**What needs to be done**
In the data below, find every line with the string "have" and pull it out.

Source texts of formatted documents
****************
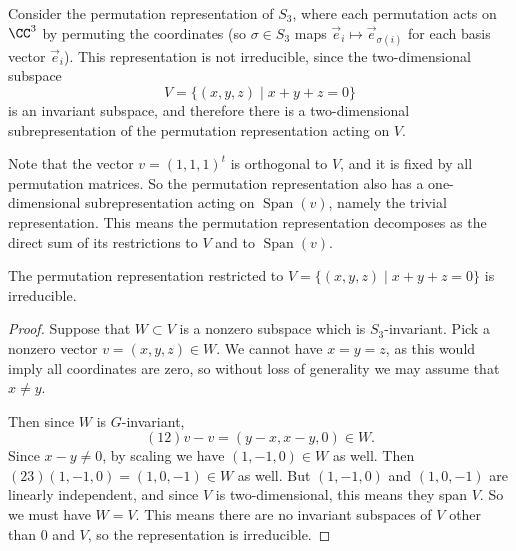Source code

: \begin{example}
Consider the permutation representation of $S_3$, where each permutation acts on $\CC^3$ by permuting the coordinates (so $\sigma \in S_3$ maps $\vec{e}_i \mapsto \vec{e}_{\sigma(i)}$ for each basis vector $\vec{e}_i$). This representation is not irreducible, since the two-dimensional subspace \[V = \{(x, y, z) \mid x + y + z = 0 \}\] is an invariant subspace, and therefore there is a two-dimensional subrepresentation of the permutation representation acting on $V$. 

Note that the vector $v = (1, 1, 1)^t$ is orthogonal to $V$, and it is fixed by all permutation matrices. So the permutation representation also has a one-dimensional subrepresentation acting on $\operatorname{Span}(v)$, namely the trivial representation. This means the permutation representation decomposes as the direct sum of its restrictions to $V$ and to $\operatorname{Span}(v)$.



\end{example} 

\begin{proposition}
The permutation representation restricted to $V = \{(x, y, z) \mid x + y + z = 0\}$ is irreducible. 
\end{proposition}

\begin{proof}
Suppose that $W \subset V$ is a nonzero subspace which is $S_3$-invariant. Pick a nonzero vector $v = (x, y, z) \in W$. We cannot have $x = y = z$, as this would imply all coordinates are zero, so without loss of generality we may assume that $x \neq y$. 

Then since $W$ is $G$-invariant, \[(12)v - v = (y - x, x - y, 0) \in W.\] Since $x - y \neq 0$, by scaling we have $(1, -1, 0) \in W$ as well. Then $(23)(1, -1, 0) = (1, 0, -1) \in W$ as well. But $(1, -1, 0)$ and $(1, 0, -1)$ are linearly independent, and since $V$ is two-dimensional, this means they span $V$. So we must have $W = V$. This means there are no invariant subspaces of $V$ other than $0$ and $V$, so the representation is irreducible. 
\end{proof}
****************
**Result of the exercise**
Suppose that $W \subset V$ is a nonzero subspace which is $S_3$-invariant. Pick a nonzero vector $v = (x, y, z) \in W$. We cannot have $x = y = z$, as this would imply all coordinates are zero, so without loss of generality we may assume that $x \neq y$. 
Then since $W$ is $G$-invariant, \[(12)v - v = (y - x, x - y, 0) \in W.\] Since $x - y \neq 0$, by scaling we have $(1, -1, 0) \in W$ as well. Then $(23)(1, -1, 0) = (1, 0, -1) \in W$ as well. But $(1, -1, 0)$ and $(1, 0, -1)$ are linearly independent, and since $V$ is two-dimensional, this means they span $V$. So we must have $W = V$. This means there are no invariant subspaces of $V$ other than $0$ and $V$, so the representation is irreducible. 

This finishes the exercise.